Out of Control Policy Blog

Galbraith's second coming

For those wondering what an Obama administration might bring, taking a gander at James K. Galbraith's ideas might be instructive. James is the son of John Kenneth, one of the most influential economists of the 20th century and a leftwing contemporary of Milton Friedman. John Kenneth Galbraith was best know for books that argued the national government should take over the "commanding heights" of the economy, (see 1967's the New Industrial State) and run them to achieve social goals such as income and job equality.

James Galbraith is an economist, too (Yale '81), and was even chief of staff for the Joint Economic Committee of the U.S. Congress. He is most famous now for his book "The Predator State: How Conservatives Abandoned the Free Market and Why Liberals Should, Too," which argues that our economy is now dominated by a wealthy predator class (the rich) that prey on the middle class. Sound familiar? President elect Obama spent a lot of time on the campaign trail on the need to bolster the middle class-protect Main Street from Wall Street.

In an article for Harper's magazine, Galbraith writes:

The problem is not how to save capitalism but how to save the unique and successful mixed economy built in the United States over the eighty-five years since the New Deal. Our system is not capitalism. Our economy has a large public sector, which at its best was competently concerned with research, defense, financial stability, environmental safety, social security, and large measures of education, health care, and housing. Today, after thirty years of attack on government, all these functions are damaged and in peril.

And the solution? I'll let Dr. Galbraith explain it:

What we do not have is the capacity to figure out, in advance, a coherent national strategy toward this goal, and for using our government to advance that strategy. We have no capacity to plan, and that is what we need now.

"Planning" has been a dirty word in American politics for decades. For the hard-line right, planning destroyed freedom: it was the "road to serfdom." Anti-planners also thought it a failure; for them the collapse of the U.S.S.R. was due to "central planning." But without public planning, who is in charge? Lobbyists who represent the private planning of the great corporations. The public interest ceases to exist, and the public sector becomes nothing more than a trough at which private interests come to feed.

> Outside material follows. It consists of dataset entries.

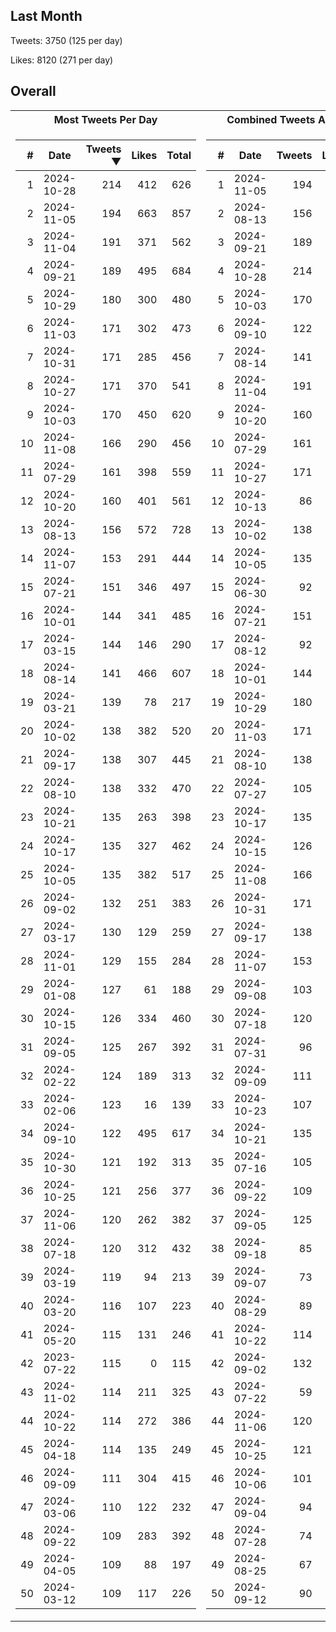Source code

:## Last Month
Tweets: 3750 (125 per day)

Likes: 8120 (271 per day)

## Overall
<table>
<tr><th>Most Tweets Per Day</th><th>Combined Tweets And Likes</th></tr><tr><td>


|#|Date|Tweets ▼|Likes|Total|
|--:|--|--:|--:|--:|
|1|2024-10-28|214|412|626|
|2|2024-11-05|194|663|857|
|3|2024-11-04|191|371|562|
|4|2024-09-21|189|495|684|
|5|2024-10-29|180|300|480|
|6|2024-11-03|171|302|473|
|7|2024-10-31|171|285|456|
|8|2024-10-27|171|370|541|
|9|2024-10-03|170|450|620|
|10|2024-11-08|166|290|456|
|11|2024-07-29|161|398|559|
|12|2024-10-20|160|401|561|
|13|2024-08-13|156|572|728|
|14|2024-11-07|153|291|444|
|15|2024-07-21|151|346|497|
|16|2024-10-01|144|341|485|
|17|2024-03-15|144|146|290|
|18|2024-08-14|141|466|607|
|19|2024-03-21|139|78|217|
|20|2024-10-02|138|382|520|
|21|2024-09-17|138|307|445|
|22|2024-08-10|138|332|470|
|23|2024-10-21|135|263|398|
|24|2024-10-17|135|327|462|
|25|2024-10-05|135|382|517|
|26|2024-09-02|132|251|383|
|27|2024-03-17|130|129|259|
|28|2024-11-01|129|155|284|
|29|2024-01-08|127|61|188|
|30|2024-10-15|126|334|460|
|31|2024-09-05|125|267|392|
|32|2024-02-22|124|189|313|
|33|2024-02-06|123|16|139|
|34|2024-09-10|122|495|617|
|35|2024-10-30|121|192|313|
|36|2024-10-25|121|256|377|
|37|2024-11-06|120|262|382|
|38|2024-07-18|120|312|432|
|39|2024-03-19|119|94|213|
|40|2024-03-20|116|107|223|
|41|2024-05-20|115|131|246|
|42|2023-07-22|115|0|115|
|43|2024-11-02|114|211|325|
|44|2024-10-22|114|272|386|
|45|2024-04-18|114|135|249|
|46|2024-09-09|111|304|415|
|47|2024-03-06|110|122|232|
|48|2024-09-22|109|283|392|
|49|2024-04-05|109|88|197|
|50|2024-03-12|109|117|226|

</td><td>


|#|Date|Tweets|Likes|Total ▼|
|--:|--|--:|--:|--:|
|1|2024-11-05|194|663|857|
|2|2024-08-13|156|572|728|
|3|2024-09-21|189|495|684|
|4|2024-10-28|214|412|626|
|5|2024-10-03|170|450|620|
|6|2024-09-10|122|495|617|
|7|2024-08-14|141|466|607|
|8|2024-11-04|191|371|562|
|9|2024-10-20|160|401|561|
|10|2024-07-29|161|398|559|
|11|2024-10-27|171|370|541|
|12|2024-10-13|86|438|524|
|13|2024-10-02|138|382|520|
|14|2024-10-05|135|382|517|
|15|2024-06-30|92|413|505|
|16|2024-07-21|151|346|497|
|17|2024-08-12|92|404|496|
|18|2024-10-01|144|341|485|
|19|2024-10-29|180|300|480|
|20|2024-11-03|171|302|473|
|21|2024-08-10|138|332|470|
|22|2024-07-27|105|359|464|
|23|2024-10-17|135|327|462|
|24|2024-10-15|126|334|460|
|25|2024-11-08|166|290|456|
|26|2024-10-31|171|285|456|
|27|2024-09-17|138|307|445|
|28|2024-11-07|153|291|444|
|29|2024-09-08|103|341|444|
|30|2024-07-18|120|312|432|
|31|2024-07-31|96|325|421|
|32|2024-09-09|111|304|415|
|33|2024-10-23|107|297|404|
|34|2024-10-21|135|263|398|
|35|2024-07-16|105|292|397|
|36|2024-09-22|109|283|392|
|37|2024-09-05|125|267|392|
|38|2024-09-18|85|305|390|
|39|2024-09-07|73|316|389|
|40|2024-08-29|89|299|388|
|41|2024-10-22|114|272|386|
|42|2024-09-02|132|251|383|
|43|2024-07-22|59|324|383|
|44|2024-11-06|120|262|382|
|45|2024-10-25|121|256|377|
|46|2024-10-06|101|271|372|
|47|2024-09-04|94|270|364|
|48|2024-07-28|74|288|362|
|49|2024-08-25|67|294|361|
|50|2024-09-12|90|264|354|

</td><tr>
</table>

What the government needs most today is to regain an independent capacity to think. The government needs a way to imagine the future that is not dominated by lobbies or even by Congress so long as Congress is dominated by lobbies. Planning is a process: thinking, coordination, action. What is the long-term national interest? What specific targets must be met? What is the best way to do it, and who plays what role?

***

Imagine a Federal Department of Energy and Climate with real independence. It could make an honest evaluation of ethanol. It could review the prospects and assess the dangers of next-generation nuclear power. It could make a judgment on carbon capture. It could consider all the serious conservation proposals, such as Joe Kennedy's program to retrofit housing in the snow belt. It could fund new research centers in the major universities, so that in a decade the country will have trained the experts we will need to implement the plans we make.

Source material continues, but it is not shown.